The groups' upbeat outlook was bolstered Friday by the government's latest employment data, which showed a surge in employment in November, when nonfarm payrolls jumped by 321,000. The report also boosted the government's previous estimates for job gains in September and October.
Those numbers were reported after the panel of business economists—who advise large U.S. banks and corporations—were surveyed in mid-November.
Despite the pickup in job growth and overall output, the panel expects inflation will remain tame next year, in part because of the recent slide in oil prices.
While the pace of the U.S. economy's growth is expected to pick up, the economists are less upbeat about the global economy.
Global growth is seen rising 3.4 percent next year, with China slowing to a 7 percent annual pace, Europe expanding by 1.2 percent and Japan eking out 1 percent gain in GDP.
More than half think the world's developed economies have hit a prolonged period of slower growth—or what they call "secular stagnation." Nearly half of those who think this is happening blame the ongoing debt overhang from the Great Recession.

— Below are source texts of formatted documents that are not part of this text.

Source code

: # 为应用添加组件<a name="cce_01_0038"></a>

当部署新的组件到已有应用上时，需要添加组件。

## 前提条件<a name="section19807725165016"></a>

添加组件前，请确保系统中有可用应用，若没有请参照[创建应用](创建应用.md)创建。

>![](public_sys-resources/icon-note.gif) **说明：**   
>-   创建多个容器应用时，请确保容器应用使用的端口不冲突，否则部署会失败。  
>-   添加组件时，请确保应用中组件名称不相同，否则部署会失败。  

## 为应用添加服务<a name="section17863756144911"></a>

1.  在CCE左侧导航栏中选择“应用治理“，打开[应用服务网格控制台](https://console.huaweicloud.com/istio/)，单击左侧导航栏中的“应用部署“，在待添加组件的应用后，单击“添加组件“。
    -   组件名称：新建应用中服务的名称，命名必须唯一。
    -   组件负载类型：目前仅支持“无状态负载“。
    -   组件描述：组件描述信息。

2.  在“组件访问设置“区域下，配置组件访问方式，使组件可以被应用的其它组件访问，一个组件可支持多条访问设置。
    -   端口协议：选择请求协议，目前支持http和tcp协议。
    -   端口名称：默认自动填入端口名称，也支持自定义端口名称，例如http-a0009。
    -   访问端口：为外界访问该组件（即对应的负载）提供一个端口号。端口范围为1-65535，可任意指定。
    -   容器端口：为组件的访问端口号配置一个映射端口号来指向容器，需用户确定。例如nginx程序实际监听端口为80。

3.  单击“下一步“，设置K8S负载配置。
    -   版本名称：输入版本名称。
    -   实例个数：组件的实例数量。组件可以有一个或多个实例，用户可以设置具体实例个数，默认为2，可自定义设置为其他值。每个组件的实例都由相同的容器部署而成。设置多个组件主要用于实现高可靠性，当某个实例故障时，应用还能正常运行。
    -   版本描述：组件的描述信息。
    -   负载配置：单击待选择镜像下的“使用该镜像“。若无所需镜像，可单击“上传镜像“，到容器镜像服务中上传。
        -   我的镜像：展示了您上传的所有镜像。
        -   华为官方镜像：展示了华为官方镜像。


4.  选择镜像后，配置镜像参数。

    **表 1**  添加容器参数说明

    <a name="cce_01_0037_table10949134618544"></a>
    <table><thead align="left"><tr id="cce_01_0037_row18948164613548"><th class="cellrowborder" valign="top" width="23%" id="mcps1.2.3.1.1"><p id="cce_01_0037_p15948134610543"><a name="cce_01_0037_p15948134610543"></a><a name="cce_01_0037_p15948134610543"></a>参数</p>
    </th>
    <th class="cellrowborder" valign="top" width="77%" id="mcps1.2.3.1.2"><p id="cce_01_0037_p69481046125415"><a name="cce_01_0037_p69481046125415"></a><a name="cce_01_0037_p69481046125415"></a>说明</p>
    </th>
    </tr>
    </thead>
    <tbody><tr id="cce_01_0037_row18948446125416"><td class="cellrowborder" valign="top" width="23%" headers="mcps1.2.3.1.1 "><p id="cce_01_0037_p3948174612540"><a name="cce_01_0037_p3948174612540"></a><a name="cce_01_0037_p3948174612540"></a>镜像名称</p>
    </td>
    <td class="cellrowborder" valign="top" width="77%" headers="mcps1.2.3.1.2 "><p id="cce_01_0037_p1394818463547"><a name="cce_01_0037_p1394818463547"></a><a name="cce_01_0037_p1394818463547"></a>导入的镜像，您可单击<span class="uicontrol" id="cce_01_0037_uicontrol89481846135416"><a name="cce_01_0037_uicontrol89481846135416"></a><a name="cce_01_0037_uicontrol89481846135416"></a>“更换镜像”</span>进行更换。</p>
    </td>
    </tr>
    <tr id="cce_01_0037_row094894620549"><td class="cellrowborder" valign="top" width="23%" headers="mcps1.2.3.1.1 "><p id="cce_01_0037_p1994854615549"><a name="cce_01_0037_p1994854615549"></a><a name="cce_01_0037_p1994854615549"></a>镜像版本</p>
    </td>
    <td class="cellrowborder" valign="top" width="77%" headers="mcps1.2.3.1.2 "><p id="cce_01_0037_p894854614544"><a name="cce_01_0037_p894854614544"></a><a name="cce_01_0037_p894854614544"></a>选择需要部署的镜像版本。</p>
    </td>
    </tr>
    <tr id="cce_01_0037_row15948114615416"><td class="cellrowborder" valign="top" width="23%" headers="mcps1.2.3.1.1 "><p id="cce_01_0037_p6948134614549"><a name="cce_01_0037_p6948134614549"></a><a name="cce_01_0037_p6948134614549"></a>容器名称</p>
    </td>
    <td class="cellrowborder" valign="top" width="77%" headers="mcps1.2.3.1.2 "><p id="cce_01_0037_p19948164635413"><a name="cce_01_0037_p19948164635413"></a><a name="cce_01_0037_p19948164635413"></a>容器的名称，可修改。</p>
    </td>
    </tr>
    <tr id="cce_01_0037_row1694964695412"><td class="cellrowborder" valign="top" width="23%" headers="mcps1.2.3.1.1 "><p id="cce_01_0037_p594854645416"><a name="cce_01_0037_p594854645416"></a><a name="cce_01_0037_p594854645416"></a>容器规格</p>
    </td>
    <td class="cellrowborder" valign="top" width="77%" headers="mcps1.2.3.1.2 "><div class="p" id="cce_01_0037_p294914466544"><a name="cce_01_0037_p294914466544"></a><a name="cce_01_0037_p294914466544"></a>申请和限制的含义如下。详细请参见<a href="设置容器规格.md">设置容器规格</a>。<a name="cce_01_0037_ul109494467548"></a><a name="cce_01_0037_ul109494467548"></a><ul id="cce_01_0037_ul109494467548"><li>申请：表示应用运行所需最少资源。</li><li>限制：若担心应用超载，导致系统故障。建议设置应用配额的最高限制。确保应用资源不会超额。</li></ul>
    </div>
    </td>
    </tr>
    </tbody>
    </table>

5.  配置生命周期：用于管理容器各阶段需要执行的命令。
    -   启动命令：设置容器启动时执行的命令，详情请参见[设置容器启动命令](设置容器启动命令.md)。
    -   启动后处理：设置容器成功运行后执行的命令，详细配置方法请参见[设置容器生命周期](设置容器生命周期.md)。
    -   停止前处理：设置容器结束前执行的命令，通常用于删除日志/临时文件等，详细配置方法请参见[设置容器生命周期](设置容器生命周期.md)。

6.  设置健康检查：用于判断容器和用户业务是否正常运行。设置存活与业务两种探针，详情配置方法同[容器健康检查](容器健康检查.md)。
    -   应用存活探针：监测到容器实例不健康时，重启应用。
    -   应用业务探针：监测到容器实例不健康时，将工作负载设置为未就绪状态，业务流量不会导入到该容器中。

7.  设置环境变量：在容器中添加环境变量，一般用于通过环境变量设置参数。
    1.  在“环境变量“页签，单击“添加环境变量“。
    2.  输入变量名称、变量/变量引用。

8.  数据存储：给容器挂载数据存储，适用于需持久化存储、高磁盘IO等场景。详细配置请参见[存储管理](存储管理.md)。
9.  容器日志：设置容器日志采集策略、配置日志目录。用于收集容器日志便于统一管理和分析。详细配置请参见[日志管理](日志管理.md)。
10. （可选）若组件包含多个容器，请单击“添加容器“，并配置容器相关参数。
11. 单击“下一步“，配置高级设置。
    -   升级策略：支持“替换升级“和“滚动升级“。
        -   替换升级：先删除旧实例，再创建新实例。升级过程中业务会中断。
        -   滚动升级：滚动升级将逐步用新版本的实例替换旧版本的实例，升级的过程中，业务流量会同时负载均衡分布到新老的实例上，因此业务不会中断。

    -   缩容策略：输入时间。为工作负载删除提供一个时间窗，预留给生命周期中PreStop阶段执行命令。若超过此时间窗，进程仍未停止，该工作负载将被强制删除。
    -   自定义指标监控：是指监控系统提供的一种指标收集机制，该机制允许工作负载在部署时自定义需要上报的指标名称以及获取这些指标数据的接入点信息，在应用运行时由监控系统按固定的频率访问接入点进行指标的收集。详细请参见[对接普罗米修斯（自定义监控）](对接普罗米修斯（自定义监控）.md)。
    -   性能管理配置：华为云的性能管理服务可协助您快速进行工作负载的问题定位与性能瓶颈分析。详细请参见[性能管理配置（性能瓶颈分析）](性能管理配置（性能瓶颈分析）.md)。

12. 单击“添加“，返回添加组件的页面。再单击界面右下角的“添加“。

Another 20 percent cited tight government spending.
Other reasons cited were a slowdown in technological innovation (8 percent), demographic changes (8 percent), consumer retrenchment following the Great Recession (4 percent) and excess global production capacity (4 percent).
However, 30 percent don't believe growth in the developed world is in a prolonged slowdown.
The group has also pushed back its forecast for a rise in U.S. interest rates. Most believe the Federal Reserve will begin boosting rates sometime in the middle of next year, but nearly half now think that won't happen until the third quarter of 2015.
The NABE also expect rates to rise more slowly—with the federal funds rate hitting 0.75 percent by the end of 2015. That is slightly less than the 0.845 percent forecast in the previous survey in September. Additionally, it trimmed its forecast for yields on 10-year Treasury to 3.2 percent by the end of 2015, down from the 3.5 percent September forecast.